Other government mandates have taken root in American culture after initial resistance. It may be a simplistic comparison, but most people automatically fasten their seat belts nowadays when they get in the car. Few question government-required safety features such as air bags, even if those add to vehicle costs.
Levitt says the ACA may yet have that kind of influence on how health insurance is viewed. "An expectation that everybody should have health insurance is now a topic of conversation in families," he says.
That conversation was interrupted by news that the HealthCare.gov website didn't work and that people with coverage were getting cancellation notices despite Obama's promise that you can keep your insurance.
Obama maneuvered this past week to extricate Democrats from the cancellations fallout.
The president offered a one-year extension to more than 4.2 million people whose current individual policies are being canceled by insurers to make way for more comprehensive coverage under the law. This move by the White House was intended to smooth a disruption for which his administration completely failed to plan.
But it also invited unintended consequences, showing how easily the law's complicated framework can start to come loose.

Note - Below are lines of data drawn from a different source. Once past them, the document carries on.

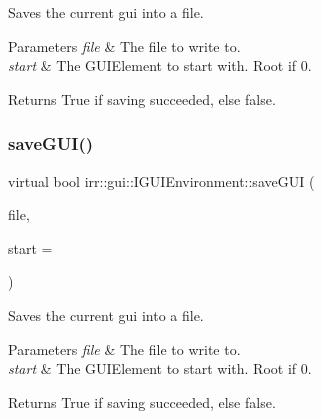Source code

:Saves the current gui into a file. 


\begin{DoxyParams}{Parameters}
{\em file} & The file to write to. \\
\hline
{\em start} & The G\+U\+I\+Element to start with. Root if 0. \\
\hline
\end{DoxyParams}
\begin{DoxyReturn}{Returns}
True if saving succeeded, else false. 
\end{DoxyReturn}
\mbox{\label{classirr_1_1gui_1_1IGUIEnvironment_a39fdeef8455813a2be2bce9212ec758a}} 
\subsubsection{\texorpdfstring{save\+G\+U\+I()}{saveGUI()}\hspace{0.1cm}{\footnotesize\ttfamily [4/4]}}
{\footnotesize\ttfamily virtual bool irr\+::gui\+::\+I\+G\+U\+I\+Environment\+::save\+G\+UI (\begin{DoxyParamCaption}\item[{\hyperlink{classirr_1_1io_1_1IWriteFile}{io\+::\+I\+Write\+File} $\ast$}]{file,  }\item[{\hyperlink{classirr_1_1gui_1_1IGUIElement}{I\+G\+U\+I\+Element} $\ast$}]{start = {} }\end{DoxyParamCaption})\hspace{0.3cm}{\ttfamily [pure virtual]}}



Saves the current gui into a file. 


\begin{DoxyParams}{Parameters}
{\em file} & The file to write to. \\
\hline
{\em start} & The G\+U\+I\+Element to start with. Root if 0. \\
\hline
\end{DoxyParams}
\begin{DoxyReturn}{Returns}
True if saving succeeded, else false. 
\end{DoxyReturn}
\mbox{\label{classirr_1_1gui_1_1IGUIEnvironment_a2bfe9985ae1a2f379e708fce86902cea}}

State insurance commissioners warned that the president's solution would undermine a central goal of the law, the creation of one big insurance pool in each state for people who don't have access to coverage on their jobs. Fracturing that market could lead to higher future premiums for people buying coverage through the law's new insurance exchanges, which offer government-subsidized private insurance.
That Obama is willing to take such a gamble could make it harder for him to beat back demands for other changes down the line.
On the cancellations front, the president seems unlikely to break through. He may yet battle to a political draw.
Obama realizes it's on him to try to turn things around, and quickly. In the first couple of weeks after the website debacle, Obama played the sidelines role of "Reassurer-in-Chief." Now he's on the field, trying to redeem himself.
"I'm somebody who, if I fumbled the ball, I'm going to wait until I get the next play, and then I'm going to try to run as hard as I can and do right by the team," Obama said Thursday at a news conference.
Making sure the website is running a lot better by the end of the month may be his best chance for a game-changing play.